PROVIDED RECORDS:

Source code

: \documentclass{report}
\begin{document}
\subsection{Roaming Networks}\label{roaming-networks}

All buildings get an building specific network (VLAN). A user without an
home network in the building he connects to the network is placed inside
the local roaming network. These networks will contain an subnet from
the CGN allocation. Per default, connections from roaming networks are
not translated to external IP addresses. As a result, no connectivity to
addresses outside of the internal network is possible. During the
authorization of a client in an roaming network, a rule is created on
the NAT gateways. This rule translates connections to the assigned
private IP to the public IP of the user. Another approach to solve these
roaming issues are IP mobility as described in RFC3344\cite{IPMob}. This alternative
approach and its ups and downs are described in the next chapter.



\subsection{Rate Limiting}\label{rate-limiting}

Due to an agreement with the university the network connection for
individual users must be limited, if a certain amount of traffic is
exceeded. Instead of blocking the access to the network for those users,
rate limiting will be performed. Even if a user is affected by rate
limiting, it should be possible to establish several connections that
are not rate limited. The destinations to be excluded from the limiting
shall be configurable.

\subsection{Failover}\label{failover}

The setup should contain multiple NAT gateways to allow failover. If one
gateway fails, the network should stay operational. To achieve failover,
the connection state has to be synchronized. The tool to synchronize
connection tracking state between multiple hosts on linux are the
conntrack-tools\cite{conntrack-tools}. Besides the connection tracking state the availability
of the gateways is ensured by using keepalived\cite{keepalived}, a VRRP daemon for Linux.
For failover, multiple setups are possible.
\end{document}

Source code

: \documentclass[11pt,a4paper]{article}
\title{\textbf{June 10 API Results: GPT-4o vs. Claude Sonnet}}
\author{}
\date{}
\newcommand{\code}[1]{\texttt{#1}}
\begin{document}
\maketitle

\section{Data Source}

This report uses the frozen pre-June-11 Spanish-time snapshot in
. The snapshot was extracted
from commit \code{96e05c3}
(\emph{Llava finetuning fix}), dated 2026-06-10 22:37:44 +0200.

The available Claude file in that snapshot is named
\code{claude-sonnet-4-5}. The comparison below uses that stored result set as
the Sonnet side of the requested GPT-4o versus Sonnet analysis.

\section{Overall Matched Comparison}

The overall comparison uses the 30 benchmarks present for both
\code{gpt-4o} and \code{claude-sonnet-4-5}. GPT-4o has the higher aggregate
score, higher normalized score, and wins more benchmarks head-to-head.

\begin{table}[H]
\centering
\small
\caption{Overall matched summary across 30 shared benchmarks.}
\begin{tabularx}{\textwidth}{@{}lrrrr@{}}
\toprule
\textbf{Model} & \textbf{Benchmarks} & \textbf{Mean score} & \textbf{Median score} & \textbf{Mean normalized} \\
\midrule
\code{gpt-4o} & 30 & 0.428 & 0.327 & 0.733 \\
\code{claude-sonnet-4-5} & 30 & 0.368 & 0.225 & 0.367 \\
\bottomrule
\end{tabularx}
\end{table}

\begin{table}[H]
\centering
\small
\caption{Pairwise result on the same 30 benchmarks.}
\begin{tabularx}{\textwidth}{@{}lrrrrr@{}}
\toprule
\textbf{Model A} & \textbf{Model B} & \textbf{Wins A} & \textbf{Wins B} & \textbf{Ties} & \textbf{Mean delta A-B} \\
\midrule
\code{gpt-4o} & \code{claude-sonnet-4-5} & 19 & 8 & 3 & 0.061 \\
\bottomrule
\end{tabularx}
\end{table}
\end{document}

PROMPT: Using the material above, write out each entry again with nothing changed.

RESPONSE:
Source code

: \documentclass{report}
\begin{document}
\subsection{Roaming Networks}\label{roaming-networks}

All buildings get an building specific network (VLAN). A user without an
home network in the building he connects to the network is placed inside
the local roaming network. These networks will contain an subnet from
the CGN allocation. Per default, connections from roaming networks are
not translated to external IP addresses. As a result, no connectivity to
addresses outside of the internal network is possible. During the
authorization of a client in an roaming network, a rule is created on
the NAT gateways. This rule translates connections to the assigned
private IP to the public IP of the user. Another approach to solve these
roaming issues are IP mobility as described in RFC3344\cite{IPMob}. This alternative
approach and its ups and downs are described in the next chapter.



\subsection{Rate Limiting}\label{rate-limiting}

Due to an agreement with the university the network connection for
individual users must be limited, if a certain amount of traffic is
exceeded. Instead of blocking the access to the network for those users,
rate limiting will be performed. Even if a user is affected by rate
limiting, it should be possible to establish several connections that
are not rate limited. The destinations to be excluded from the limiting
shall be configurable.

\subsection{Failover}\label{failover}

The setup should contain multiple NAT gateways to allow failover. If one
gateway fails, the network should stay operational. To achieve failover,
the connection state has to be synchronized. The tool to synchronize
connection tracking state between multiple hosts on linux are the
conntrack-tools\cite{conntrack-tools}. Besides the connection tracking state the availability
of the gateways is ensured by using keepalived\cite{keepalived}, a VRRP daemon for Linux.
For failover, multiple setups are possible.
\end{document}

Source code

: \documentclass[11pt,a4paper]{article}
\title{\textbf{June 10 API Results: GPT-4o vs. Claude Sonnet}}
\author{}
\date{}
\newcommand{\code}[1]{\texttt{#1}}
\begin{document}
\maketitle

\section{Data Source}

This report uses the frozen pre-June-11 Spanish-time snapshot in
. The snapshot was extracted
from commit \code{96e05c3}
(\emph{Llava finetuning fix}), dated 2026-06-10 22:37:44 +0200.

The available Claude file in that snapshot is named
\code{claude-sonnet-4-5}. The comparison below uses that stored result set as
the Sonnet side of the requested GPT-4o versus Sonnet analysis.

\section{Overall Matched Comparison}

The overall comparison uses the 30 benchmarks present for both
\code{gpt-4o} and \code{claude-sonnet-4-5}. GPT-4o has the higher aggregate
score, higher normalized score, and wins more benchmarks head-to-head.

\begin{table}[H]
\centering
\small
\caption{Overall matched summary across 30 shared benchmarks.}
\begin{tabularx}{\textwidth}{@{}lrrrr@{}}
\toprule
\textbf{Model} & \textbf{Benchmarks} & \textbf{Mean score} & \textbf{Median score} & \textbf{Mean normalized} \\
\midrule
\code{gpt-4o} & 30 & 0.428 & 0.327 & 0.733 \\
\code{claude-sonnet-4-5} & 30 & 0.368 & 0.225 & 0.367 \\
\bottomrule
\end{tabularx}
\end{table}

\begin{table}[H]
\centering
\small
\caption{Pairwise result on the same 30 benchmarks.}
\begin{tabularx}{\textwidth}{@{}lrrrrr@{}}
\toprule
\textbf{Model A} & \textbf{Model B} & \textbf{Wins A} & \textbf{Wins B} & \textbf{Ties} & \textbf{Mean delta A-B} \\
\midrule
\code{gpt-4o} & \code{claude-sonnet-4-5} & 19 & 8 & 3 & 0.061 \\
\bottomrule
\end{tabularx}
\end{table}
\end{document}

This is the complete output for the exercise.